• **TASK PROMPT**:
Give the records again exactly as written. Leave out the pictures.

(Pictures paired with source code)
#####
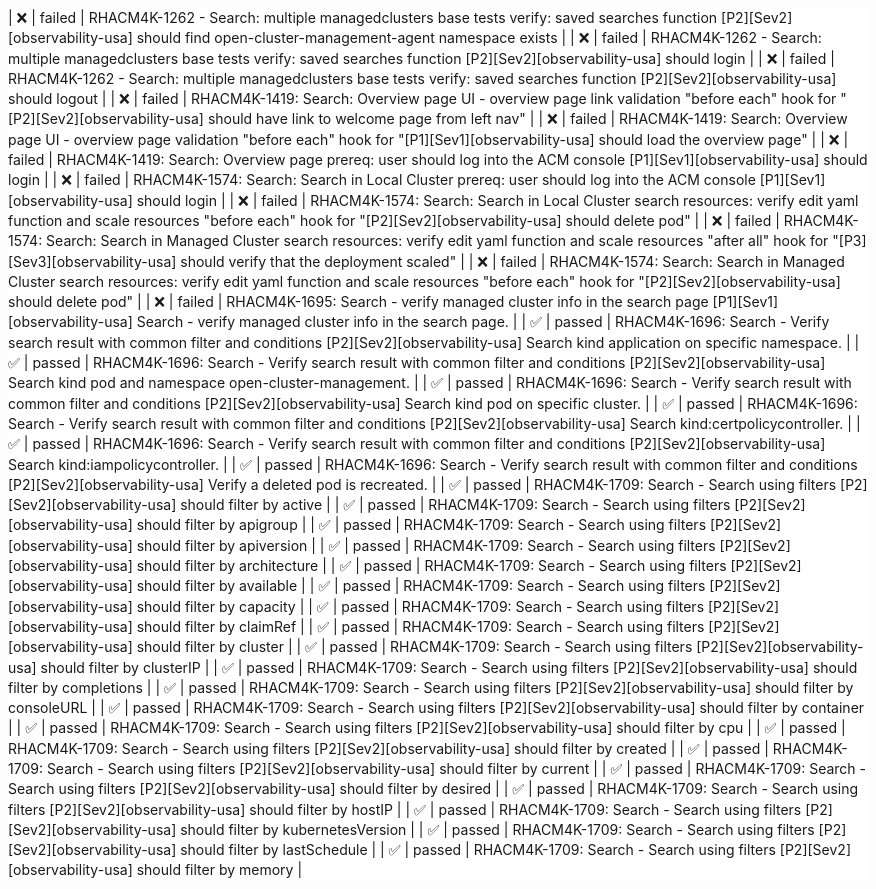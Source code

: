 | :x: | failed | RHACM4K-1262 - Search: multiple managedclusters base tests verify: saved searches function [P2][Sev2][observability-usa] should find open-cluster-management-agent namespace exists |
| :x: | failed | RHACM4K-1262 - Search: multiple managedclusters base tests verify: saved searches function [P2][Sev2][observability-usa] should login |
| :x: | failed | RHACM4K-1262 - Search: multiple managedclusters base tests verify: saved searches function [P2][Sev2][observability-usa] should logout |
| :x: | failed | RHACM4K-1419: Search: Overview page UI - overview page link validation "before each" hook for "[P2][Sev2][observability-usa] should have link to welcome page from left nav" |
| :x: | failed | RHACM4K-1419: Search: Overview page UI - overview page validation "before each" hook for "[P1][Sev1][observability-usa] should load the overview page" |
| :x: | failed | RHACM4K-1419: Search: Overview page prereq: user should log into the ACM console [P1][Sev1][observability-usa] should login |
| :x: | failed | RHACM4K-1574: Search: Search in Local Cluster prereq: user should log into the ACM console [P1][Sev1][observability-usa] should login |
| :x: | failed | RHACM4K-1574: Search: Search in Local Cluster search resources: verify edit yaml function and scale resources "before each" hook for "[P2][Sev2][observability-usa] should delete pod" |
| :x: | failed | RHACM4K-1574: Search: Search in Managed Cluster search resources: verify edit yaml function and scale resources "after all" hook for "[P3][Sev3][observability-usa] should verify that the deployment scaled" |
| :x: | failed | RHACM4K-1574: Search: Search in Managed Cluster search resources: verify edit yaml function and scale resources "before each" hook for "[P2][Sev2][observability-usa] should delete pod" |
| :x: | failed | RHACM4K-1695: Search - verify managed cluster info in the search page [P1][Sev1][observability-usa] Search - verify managed cluster info in the search page. |
| :white_check_mark: | passed | RHACM4K-1696: Search - Verify search result with common filter and conditions [P2][Sev2][observability-usa] Search kind application on specific namespace. |
| :white_check_mark: | passed | RHACM4K-1696: Search - Verify search result with common filter and conditions [P2][Sev2][observability-usa] Search kind pod and namespace open-cluster-management. |
| :white_check_mark: | passed | RHACM4K-1696: Search - Verify search result with common filter and conditions [P2][Sev2][observability-usa] Search kind pod on specific cluster. |
| :white_check_mark: | passed | RHACM4K-1696: Search - Verify search result with common filter and conditions [P2][Sev2][observability-usa] Search kind:certpolicycontroller. |
| :white_check_mark: | passed | RHACM4K-1696: Search - Verify search result with common filter and conditions [P2][Sev2][observability-usa] Search kind:iampolicycontroller. |
| :white_check_mark: | passed | RHACM4K-1696: Search - Verify search result with common filter and conditions [P2][Sev2][observability-usa] Verify a deleted pod is recreated. |
| :white_check_mark: | passed | RHACM4K-1709: Search - Search using filters [P2][Sev2][observability-usa] should filter by active |
| :white_check_mark: | passed | RHACM4K-1709: Search - Search using filters [P2][Sev2][observability-usa] should filter by apigroup |
| :white_check_mark: | passed | RHACM4K-1709: Search - Search using filters [P2][Sev2][observability-usa] should filter by apiversion |
| :white_check_mark: | passed | RHACM4K-1709: Search - Search using filters [P2][Sev2][observability-usa] should filter by architecture |
| :white_check_mark: | passed | RHACM4K-1709: Search - Search using filters [P2][Sev2][observability-usa] should filter by available |
| :white_check_mark: | passed | RHACM4K-1709: Search - Search using filters [P2][Sev2][observability-usa] should filter by capacity |
| :white_check_mark: | passed | RHACM4K-1709: Search - Search using filters [P2][Sev2][observability-usa] should filter by claimRef |
| :white_check_mark: | passed | RHACM4K-1709: Search - Search using filters [P2][Sev2][observability-usa] should filter by cluster |
| :white_check_mark: | passed | RHACM4K-1709: Search - Search using filters [P2][Sev2][observability-usa] should filter by clusterIP |
| :white_check_mark: | passed | RHACM4K-1709: Search - Search using filters [P2][Sev2][observability-usa] should filter by completions |
| :white_check_mark: | passed | RHACM4K-1709: Search - Search using filters [P2][Sev2][observability-usa] should filter by consoleURL |
| :white_check_mark: | passed | RHACM4K-1709: Search - Search using filters [P2][Sev2][observability-usa] should filter by container |
| :white_check_mark: | passed | RHACM4K-1709: Search - Search using filters [P2][Sev2][observability-usa] should filter by cpu |
| :white_check_mark: | passed | RHACM4K-1709: Search - Search using filters [P2][Sev2][observability-usa] should filter by created |
| :white_check_mark: | passed | RHACM4K-1709: Search - Search using filters [P2][Sev2][observability-usa] should filter by current |
| :white_check_mark: | passed | RHACM4K-1709: Search - Search using filters [P2][Sev2][observability-usa] should filter by desired |
| :white_check_mark: | passed | RHACM4K-1709: Search - Search using filters [P2][Sev2][observability-usa] should filter by hostIP |
| :white_check_mark: | passed | RHACM4K-1709: Search - Search using filters [P2][Sev2][observability-usa] should filter by kubernetesVersion |
| :white_check_mark: | passed | RHACM4K-1709: Search - Search using filters [P2][Sev2][observability-usa] should filter by lastSchedule |
| :white_check_mark: | passed | RHACM4K-1709: Search - Search using filters [P2][Sev2][observability-usa] should filter by memory |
#####
• **RESULT FOR THIS TASK**:
Source code

: | :x: | failed | RHACM4K-1262 - Search: multiple managedclusters base tests verify: saved searches function [P2][Sev2][observability-usa] should find open-cluster-management-agent namespace exists |
| :x: | failed | RHACM4K-1262 - Search: multiple managedclusters base tests verify: saved searches function [P2][Sev2][observability-usa] should login |
| :x: | failed | RHACM4K-1262 - Search: multiple managedclusters base tests verify: saved searches function [P2][Sev2][observability-usa] should logout |
| :x: | failed | RHACM4K-1419: Search: Overview page UI - overview page link validation "before each" hook for "[P2][Sev2][observability-usa] should have link to welcome page from left nav" |
| :x: | failed | RHACM4K-1419: Search: Overview page UI - overview page validation "before each" hook for "[P1][Sev1][observability-usa] should load the overview page" |
| :x: | failed | RHACM4K-1419: Search: Overview page prereq: user should log into the ACM console [P1][Sev1][observability-usa] should login |
| :x: | failed | RHACM4K-1574: Search: Search in Local Cluster prereq: user should log into the ACM console [P1][Sev1][observability-usa] should login |
| :x: | failed | RHACM4K-1574: Search: Search in Local Cluster search resources: verify edit yaml function and scale resources "before each" hook for "[P2][Sev2][observability-usa] should delete pod" |
| :x: | failed | RHACM4K-1574: Search: Search in Managed Cluster search resources: verify edit yaml function and scale resources "after all" hook for "[P3][Sev3][observability-usa] should verify that the deployment scaled" |
| :x: | failed | RHACM4K-1574: Search: Search in Managed Cluster search resources: verify edit yaml function and scale resources "before each" hook for "[P2][Sev2][observability-usa] should delete pod" |
| :x: | failed | RHACM4K-1695: Search - verify managed cluster info in the search page [P1][Sev1][observability-usa] Search - verify managed cluster info in the search page. |
| :white_check_mark: | passed | RHACM4K-1696: Search - Verify search result with common filter and conditions [P2][Sev2][observability-usa] Search kind application on specific namespace. |
| :white_check_mark: | passed | RHACM4K-1696: Search - Verify search result with common filter and conditions [P2][Sev2][observability-usa] Search kind pod and namespace open-cluster-management. |
| :white_check_mark: | passed | RHACM4K-1696: Search - Verify search result with common filter and conditions [P2][Sev2][observability-usa] Search kind pod on specific cluster. |
| :white_check_mark: | passed | RHACM4K-1696: Search - Verify search result with common filter and conditions [P2][Sev2][observability-usa] Search kind:certpolicycontroller. |
| :white_check_mark: | passed | RHACM4K-1696: Search - Verify search result with common filter and conditions [P2][Sev2][observability-usa] Search kind:iampolicycontroller. |
| :white_check_mark: | passed | RHACM4K-1696: Search - Verify search result with common filter and conditions [P2][Sev2][observability-usa] Verify a deleted pod is recreated. |
| :white_check_mark: | passed | RHACM4K-1709: Search - Search using filters [P2][Sev2][observability-usa] should filter by active |
| :white_check_mark: | passed | RHACM4K-1709: Search - Search using filters [P2][Sev2][observability-usa] should filter by apigroup |
| :white_check_mark: | passed | RHACM4K-1709: Search - Search using filters [P2][Sev2][observability-usa] should filter by apiversion |
| :white_check_mark: | passed | RHACM4K-1709: Search - Search using filters [P2][Sev2][observability-usa] should filter by architecture |
| :white_check_mark: | passed | RHACM4K-1709: Search - Search using filters [P2][Sev2][observability-usa] should filter by available |
| :white_check_mark: | passed | RHACM4K-1709: Search - Search using filters [P2][Sev2][observability-usa] should filter by capacity |
| :white_check_mark: | passed | RHACM4K-1709: Search - Search using filters [P2][Sev2][observability-usa] should filter by claimRef |
| :white_check_mark: | passed | RHACM4K-1709: Search - Search using filters [P2][Sev2][observability-usa] should filter by cluster |
| :white_check_mark: | passed | RHACM4K-1709: Search - Search using filters [P2][Sev2][observability-usa] should filter by clusterIP |
| :white_check_mark: | passed | RHACM4K-1709: Search - Search using filters [P2][Sev2][observability-usa] should filter by completions |
| :white_check_mark: | passed | RHACM4K-1709: Search - Search using filters [P2][Sev2][observability-usa] should filter by consoleURL |
| :white_check_mark: | passed | RHACM4K-1709: Search - Search using filters [P2][Sev2][observability-usa] should filter by container |
| :white_check_mark: | passed | RHACM4K-1709: Search - Search using filters [P2][Sev2][observability-usa] should filter by cpu |
| :white_check_mark: | passed | RHACM4K-1709: Search - Search using filters [P2][Sev2][observability-usa] should filter by created |
| :white_check_mark: | passed | RHACM4K-1709: Search - Search using filters [P2][Sev2][observability-usa] should filter by current |
| :white_check_mark: | passed | RHACM4K-1709: Search - Search using filters [P2][Sev2][observability-usa] should filter by desired |
| :white_check_mark: | passed | RHACM4K-1709: Search - Search using filters [P2][Sev2][observability-usa] should filter by hostIP |
| :white_check_mark: | passed | RHACM4K-1709: Search - Search using filters [P2][Sev2][observability-usa] should filter by kubernetesVersion |
| :white_check_mark: | passed | RHACM4K-1709: Search - Search using filters [P2][Sev2][observability-usa] should filter by lastSchedule |
| :white_check_mark: | passed | RHACM4K-1709: Search - Search using filters [P2][Sev2][observability-usa] should filter by memory |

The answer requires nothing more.